Why all the hoopla about Residential Status?
The most underrated concept of the Income Tax is the residential status of an individual. The residential status determines the income chargeable to tax making it particularly relevant during the tax filing season.
The taxability of an individual is determined by their residential status in India for any particular financial year. The residential status should not be confused with the citizenship status of the individual. An individual may be citizen of India but may end up being a non-resident for any given year. Similarly, a foreign individual, who is not a citizen of India, owing to his stay in India and other prescribed conditions ends up being a resident in India.
It should be noted that residential status of an individual is checked for every financial year as for a given financial year, the individual may be a resident but for the next may become a non-resident.
Amendments
Two set of amendments took place under this section, one set of amendments being introduced by The Finance Bill, 2020 on 1 February 2020, where;
Residential Status – determined by the number of days of his stay in India
The exception provided in Explanation 1(b) to section 6(1), for individuals who are Indian citizens and persons of India origin visiting India in that year has been decreased to 120 days from existing 182 days.
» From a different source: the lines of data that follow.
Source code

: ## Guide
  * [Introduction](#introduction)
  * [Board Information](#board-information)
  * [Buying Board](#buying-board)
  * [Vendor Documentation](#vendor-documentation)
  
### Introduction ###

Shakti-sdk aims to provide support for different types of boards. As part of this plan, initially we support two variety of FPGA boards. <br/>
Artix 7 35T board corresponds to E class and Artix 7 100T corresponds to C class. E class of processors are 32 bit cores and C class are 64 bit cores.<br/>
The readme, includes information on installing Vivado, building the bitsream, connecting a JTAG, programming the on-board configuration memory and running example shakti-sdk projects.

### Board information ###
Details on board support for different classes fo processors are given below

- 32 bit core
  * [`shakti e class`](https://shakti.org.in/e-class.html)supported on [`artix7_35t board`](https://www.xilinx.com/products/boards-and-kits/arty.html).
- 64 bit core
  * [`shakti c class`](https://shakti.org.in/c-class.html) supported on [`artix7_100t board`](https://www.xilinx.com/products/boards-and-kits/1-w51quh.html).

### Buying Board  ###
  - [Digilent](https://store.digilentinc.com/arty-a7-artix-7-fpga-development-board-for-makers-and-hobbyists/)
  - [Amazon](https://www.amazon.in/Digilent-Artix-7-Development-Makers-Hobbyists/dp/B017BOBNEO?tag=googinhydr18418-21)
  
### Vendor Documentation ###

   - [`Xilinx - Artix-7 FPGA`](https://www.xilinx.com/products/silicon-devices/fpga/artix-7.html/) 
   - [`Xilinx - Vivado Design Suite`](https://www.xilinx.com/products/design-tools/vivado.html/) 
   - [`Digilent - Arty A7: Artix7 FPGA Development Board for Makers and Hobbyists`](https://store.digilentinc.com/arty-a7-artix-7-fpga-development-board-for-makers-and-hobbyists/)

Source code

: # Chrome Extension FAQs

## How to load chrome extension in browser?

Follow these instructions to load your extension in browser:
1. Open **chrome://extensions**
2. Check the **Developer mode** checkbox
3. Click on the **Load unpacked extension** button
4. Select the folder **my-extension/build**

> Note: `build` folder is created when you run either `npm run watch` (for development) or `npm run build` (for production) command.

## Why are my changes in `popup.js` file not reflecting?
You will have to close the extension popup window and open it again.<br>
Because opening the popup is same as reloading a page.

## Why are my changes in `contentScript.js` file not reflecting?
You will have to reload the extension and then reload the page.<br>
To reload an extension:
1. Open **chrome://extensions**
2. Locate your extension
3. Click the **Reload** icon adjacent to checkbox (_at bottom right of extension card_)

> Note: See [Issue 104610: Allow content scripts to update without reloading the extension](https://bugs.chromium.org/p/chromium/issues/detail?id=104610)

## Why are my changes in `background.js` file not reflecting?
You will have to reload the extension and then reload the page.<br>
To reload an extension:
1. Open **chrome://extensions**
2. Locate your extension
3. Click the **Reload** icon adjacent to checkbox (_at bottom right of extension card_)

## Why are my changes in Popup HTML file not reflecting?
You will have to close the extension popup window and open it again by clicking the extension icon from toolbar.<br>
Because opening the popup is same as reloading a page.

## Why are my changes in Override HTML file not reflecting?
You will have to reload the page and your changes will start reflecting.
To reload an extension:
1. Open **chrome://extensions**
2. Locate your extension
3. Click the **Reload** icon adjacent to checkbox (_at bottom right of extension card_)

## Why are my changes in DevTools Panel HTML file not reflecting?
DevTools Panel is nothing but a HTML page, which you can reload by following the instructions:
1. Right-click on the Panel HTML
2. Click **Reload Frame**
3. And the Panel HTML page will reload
Residential Status – Provision of ‘Deemed Resident’
A new clause (1A) was inserted to section 6. It provides that notwithstanding anything contained in clause (1), an individual, being a citizen of India, shall be deemed to be resident in India in any previous year, if he is not liable to tax in any other country or territory by reason of his domicile or residence or any other criteria of similar nature.
That is to say, an Indian citizen shall be deemed to be an Indian tax resident if he is not liable to tax in any other country by reason of residence or domicile or criteria of similar nature i.e. in case he is a ‘stateless person’, irrespective of the days spent in India.
Deemed resident to be treated as ‘Not Ordinarily Resident’
The existing conditions under section 6(6)(a) and (b) have been substituted, for treating an individual or an HUF to be ‘not ordinarily resident’ in India in a previous year.
It is provided that if the individual or the manager of the HUF has been a non-resident in India in seven out of ten previous years preceding that year, then the individual or the HUF would be treated as ‘not ordinarily resident’.
That is to say, the condition of being a non-resident for 9 out of 10 previous preceding years was proposed to be removed.
The second and final set of amendment (applicable from AY 2021-22) was passed by The Finance Act, 2020 on 27 March 2020, where;
Residential Status – determined by the number of days of his stay in India
The exception provided in Explanation 1(b) to section 6(1), for Indian citizens and persons of India origin visiting India in that year has been decreased to 120 days from 182 days, only in cases where the total income of such visiting individuals during the financial year from sources, other than foreign sources, exceeds INR 15 lakhs.
The term ‘income from foreign sources’ has been defined to mean income which accrues or arises outside India except income derived from a business controlled in or a profession set up in India.
Residential Status – Provision of ‘Deemed Resident’ applicable if total income exceeds INR 15 lakhs
The amendment to clause (1A), introduced by the Finance Bill, 2020 created an unrest among the Non-Resident Indian (NRI) which included Indians employed in other countries or those carrying out their businesses outside India and are not subject to tax in their respective countries as per the local/domestic laws of their countries, where they were not liable to pay tax in India on the income they have earned outside India.
Section (1A) was further amended where Notwithstanding anything contained in clause (1), an individual, being a citizen of India, having total income, other than the income from foreign sources, exceeding fifteen lakh rupees during the previous year shall be deemed to be resident in India in that previous year, if he is not liable to tax in any other country or territory by reason of his domicile or residence or any other criteria of similar nature
Accordingly, all Indian citizens who are not subject to tax in any other jurisdiction, i.e. any jurisdiction outside India, will not be considered as Indian tax resident subject to their total income, during the financial year from sources, other than foreign sources, does not exceeds INR 15 lakhs.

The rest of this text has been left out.